*Requirement*
Please copy each line of the listing below precisely, excluding the images.

*Data under study*
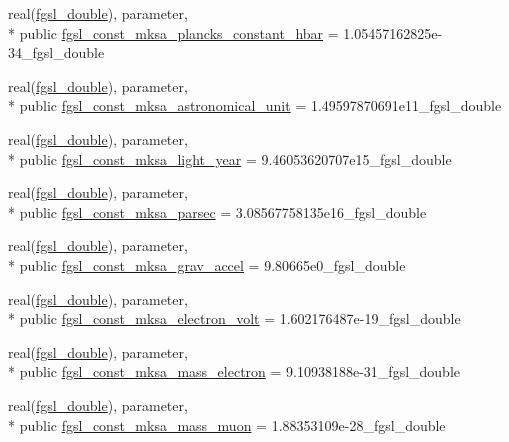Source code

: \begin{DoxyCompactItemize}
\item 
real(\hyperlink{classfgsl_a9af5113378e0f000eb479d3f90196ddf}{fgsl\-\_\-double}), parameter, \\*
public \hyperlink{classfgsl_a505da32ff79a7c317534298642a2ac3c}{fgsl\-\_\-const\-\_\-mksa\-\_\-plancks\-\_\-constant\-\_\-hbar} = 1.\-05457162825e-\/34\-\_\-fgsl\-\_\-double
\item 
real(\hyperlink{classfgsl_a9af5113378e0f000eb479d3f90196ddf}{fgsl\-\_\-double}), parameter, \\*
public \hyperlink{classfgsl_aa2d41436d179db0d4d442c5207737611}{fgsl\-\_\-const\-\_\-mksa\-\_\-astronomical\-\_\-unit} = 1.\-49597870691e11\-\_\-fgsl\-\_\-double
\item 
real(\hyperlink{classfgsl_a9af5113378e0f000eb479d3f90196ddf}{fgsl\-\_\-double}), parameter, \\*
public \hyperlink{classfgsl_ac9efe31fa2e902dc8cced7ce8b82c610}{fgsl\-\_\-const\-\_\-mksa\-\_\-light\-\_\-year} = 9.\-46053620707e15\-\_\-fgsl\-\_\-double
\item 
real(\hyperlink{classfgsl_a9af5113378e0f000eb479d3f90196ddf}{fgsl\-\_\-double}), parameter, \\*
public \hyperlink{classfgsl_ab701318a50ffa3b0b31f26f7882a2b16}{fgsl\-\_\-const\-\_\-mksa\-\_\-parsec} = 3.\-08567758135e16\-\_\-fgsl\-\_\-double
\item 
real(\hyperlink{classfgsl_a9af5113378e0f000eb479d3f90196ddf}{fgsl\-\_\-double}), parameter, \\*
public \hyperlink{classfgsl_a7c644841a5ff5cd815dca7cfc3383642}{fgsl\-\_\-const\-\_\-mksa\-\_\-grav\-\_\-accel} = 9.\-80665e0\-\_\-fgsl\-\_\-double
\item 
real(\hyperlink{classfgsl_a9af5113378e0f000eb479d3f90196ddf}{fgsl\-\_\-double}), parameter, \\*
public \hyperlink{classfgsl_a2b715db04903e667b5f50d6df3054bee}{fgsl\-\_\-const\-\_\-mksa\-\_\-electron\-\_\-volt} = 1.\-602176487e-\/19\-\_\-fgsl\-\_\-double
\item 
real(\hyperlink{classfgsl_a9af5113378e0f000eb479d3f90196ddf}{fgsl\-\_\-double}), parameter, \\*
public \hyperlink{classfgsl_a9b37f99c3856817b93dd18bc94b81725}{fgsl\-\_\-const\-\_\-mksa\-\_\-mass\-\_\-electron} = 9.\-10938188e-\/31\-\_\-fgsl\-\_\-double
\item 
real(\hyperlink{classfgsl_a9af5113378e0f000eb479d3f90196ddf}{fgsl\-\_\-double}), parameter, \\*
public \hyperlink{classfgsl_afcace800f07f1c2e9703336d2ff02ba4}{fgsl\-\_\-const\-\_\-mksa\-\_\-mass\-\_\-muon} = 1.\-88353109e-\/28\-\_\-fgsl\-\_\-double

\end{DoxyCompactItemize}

*Result*
Source code

: \begin{DoxyCompactItemize}
\item 
real(\hyperlink{classfgsl_a9af5113378e0f000eb479d3f90196ddf}{fgsl\-\_\-double}), parameter, \\*
public \hyperlink{classfgsl_a505da32ff79a7c317534298642a2ac3c}{fgsl\-\_\-const\-\_\-mksa\-\_\-plancks\-\_\-constant\-\_\-hbar} = 1.\-05457162825e-\/34\-\_\-fgsl\-\_\-double
\item 
real(\hyperlink{classfgsl_a9af5113378e0f000eb479d3f90196ddf}{fgsl\-\_\-double}), parameter, \\*
public \hyperlink{classfgsl_aa2d41436d179db0d4d442c5207737611}{fgsl\-\_\-const\-\_\-mksa\-\_\-astronomical\-\_\-unit} = 1.\-49597870691e11\-\_\-fgsl\-\_\-double
\item 
real(\hyperlink{classfgsl_a9af5113378e0f000eb479d3f90196ddf}{fgsl\-\_\-double}), parameter, \\*
public \hyperlink{classfgsl_ac9efe31fa2e902dc8cced7ce8b82c610}{fgsl\-\_\-const\-\_\-mksa\-\_\-light\-\_\-year} = 9.\-46053620707e15\-\_\-fgsl\-\_\-double
\item 
real(\hyperlink{classfgsl_a9af5113378e0f000eb479d3f90196ddf}{fgsl\-\_\-double}), parameter, \\*
public \hyperlink{classfgsl_ab701318a50ffa3b0b31f26f7882a2b16}{fgsl\-\_\-const\-\_\-mksa\-\_\-parsec} = 3.\-08567758135e16\-\_\-fgsl\-\_\-double
\item 
real(\hyperlink{classfgsl_a9af5113378e0f000eb479d3f90196ddf}{fgsl\-\_\-double}), parameter, \\*
public \hyperlink{classfgsl_a7c644841a5ff5cd815dca7cfc3383642}{fgsl\-\_\-const\-\_\-mksa\-\_\-grav\-\_\-accel} = 9.\-80665e0\-\_\-fgsl\-\_\-double
\item 
real(\hyperlink{classfgsl_a9af5113378e0f000eb479d3f90196ddf}{fgsl\-\_\-double}), parameter, \\*
public \hyperlink{classfgsl_a2b715db04903e667b5f50d6df3054bee}{fgsl\-\_\-const\-\_\-mksa\-\_\-electron\-\_\-volt} = 1.\-602176487e-\/19\-\_\-fgsl\-\_\-double
\item 
real(\hyperlink{classfgsl_a9af5113378e0f000eb479d3f90196ddf}{fgsl\-\_\-double}), parameter, \\*
public \hyperlink{classfgsl_a9b37f99c3856817b93dd18bc94b81725}{fgsl\-\_\-const\-\_\-mksa\-\_\-mass\-\_\-electron} = 9.\-10938188e-\/31\-\_\-fgsl\-\_\-double
\item 
real(\hyperlink{classfgsl_a9af5113378e0f000eb479d3f90196ddf}{fgsl\-\_\-double}), parameter, \\*
public \hyperlink{classfgsl_afcace800f07f1c2e9703336d2ff02ba4}{fgsl\-\_\-const\-\_\-mksa\-\_\-mass\-\_\-muon} = 1.\-88353109e-\/28\-\_\-fgsl\-\_\-double

\end{DoxyCompactItemize}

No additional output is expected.